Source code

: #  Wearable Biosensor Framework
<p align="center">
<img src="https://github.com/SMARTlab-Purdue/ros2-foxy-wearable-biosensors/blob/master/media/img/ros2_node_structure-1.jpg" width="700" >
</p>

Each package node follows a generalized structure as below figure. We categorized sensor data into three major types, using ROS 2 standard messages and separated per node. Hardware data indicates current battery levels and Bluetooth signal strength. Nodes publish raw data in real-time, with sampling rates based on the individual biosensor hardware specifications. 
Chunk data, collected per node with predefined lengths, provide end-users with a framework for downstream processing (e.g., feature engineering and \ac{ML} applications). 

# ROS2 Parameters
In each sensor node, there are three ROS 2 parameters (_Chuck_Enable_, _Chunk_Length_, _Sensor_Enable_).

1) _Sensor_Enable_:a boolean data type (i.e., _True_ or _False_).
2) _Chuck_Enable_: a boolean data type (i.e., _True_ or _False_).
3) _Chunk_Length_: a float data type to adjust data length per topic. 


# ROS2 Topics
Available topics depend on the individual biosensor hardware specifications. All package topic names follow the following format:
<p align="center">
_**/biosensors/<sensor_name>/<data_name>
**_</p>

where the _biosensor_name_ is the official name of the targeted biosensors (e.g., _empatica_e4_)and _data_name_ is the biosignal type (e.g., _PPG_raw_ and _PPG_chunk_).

■ TASK PROMPT
Only those lines of the entries above that run from the line containing "2) _Chuck_Enable_: a" to the line containing "# ROS2 Topics", both included, should be transcribed exactly.

■ OUTPUT BELOW
2) _Chuck_Enable_: a boolean data type (i.e., _True_ or _False_).
3) _Chunk_Length_: a float data type to adjust data length per topic. 


# ROS2 Topics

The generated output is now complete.